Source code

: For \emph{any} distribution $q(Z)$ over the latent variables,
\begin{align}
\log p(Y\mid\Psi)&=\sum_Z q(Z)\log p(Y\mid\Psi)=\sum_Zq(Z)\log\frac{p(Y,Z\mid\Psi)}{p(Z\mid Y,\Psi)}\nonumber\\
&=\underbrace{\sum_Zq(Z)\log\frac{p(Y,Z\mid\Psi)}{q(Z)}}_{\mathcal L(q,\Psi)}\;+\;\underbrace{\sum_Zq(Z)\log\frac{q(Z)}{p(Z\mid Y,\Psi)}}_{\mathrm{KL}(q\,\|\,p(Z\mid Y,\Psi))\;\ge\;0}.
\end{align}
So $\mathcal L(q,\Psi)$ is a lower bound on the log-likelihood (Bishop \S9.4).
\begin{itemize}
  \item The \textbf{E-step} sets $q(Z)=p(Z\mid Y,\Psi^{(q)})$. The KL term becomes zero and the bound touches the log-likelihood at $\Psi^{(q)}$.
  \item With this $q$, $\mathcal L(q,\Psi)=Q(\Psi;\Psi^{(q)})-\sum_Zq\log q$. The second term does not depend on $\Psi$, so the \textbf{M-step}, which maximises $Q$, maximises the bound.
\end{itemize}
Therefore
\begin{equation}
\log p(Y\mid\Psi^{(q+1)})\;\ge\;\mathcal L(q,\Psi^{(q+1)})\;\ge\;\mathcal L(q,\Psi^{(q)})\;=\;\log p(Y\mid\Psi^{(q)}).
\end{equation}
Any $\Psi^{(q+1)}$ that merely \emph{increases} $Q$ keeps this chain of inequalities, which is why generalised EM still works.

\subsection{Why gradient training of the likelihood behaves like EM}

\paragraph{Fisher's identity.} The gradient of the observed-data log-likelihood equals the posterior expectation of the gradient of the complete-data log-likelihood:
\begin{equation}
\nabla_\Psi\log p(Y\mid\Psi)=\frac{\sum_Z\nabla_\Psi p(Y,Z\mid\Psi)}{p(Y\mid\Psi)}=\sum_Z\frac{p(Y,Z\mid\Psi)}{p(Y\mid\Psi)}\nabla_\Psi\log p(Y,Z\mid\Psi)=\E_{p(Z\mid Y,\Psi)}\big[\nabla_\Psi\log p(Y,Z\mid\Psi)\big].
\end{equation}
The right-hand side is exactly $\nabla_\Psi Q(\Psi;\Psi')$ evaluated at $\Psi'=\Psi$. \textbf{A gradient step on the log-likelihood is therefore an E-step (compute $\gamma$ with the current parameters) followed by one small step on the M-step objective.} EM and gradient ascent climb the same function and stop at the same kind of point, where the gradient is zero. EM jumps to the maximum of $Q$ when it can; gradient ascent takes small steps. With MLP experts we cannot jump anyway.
______
#### Required action:
Search the listing above for the string "emph" and return each line it appears on.

#### Response:
: For \emph{any} distribution $q(Z)$ over the latent variables,
Any $\Psi^{(q+1)}$ that merely \emph{increases} $Q$ keeps this chain of inequalities, which is why generalised EM still works.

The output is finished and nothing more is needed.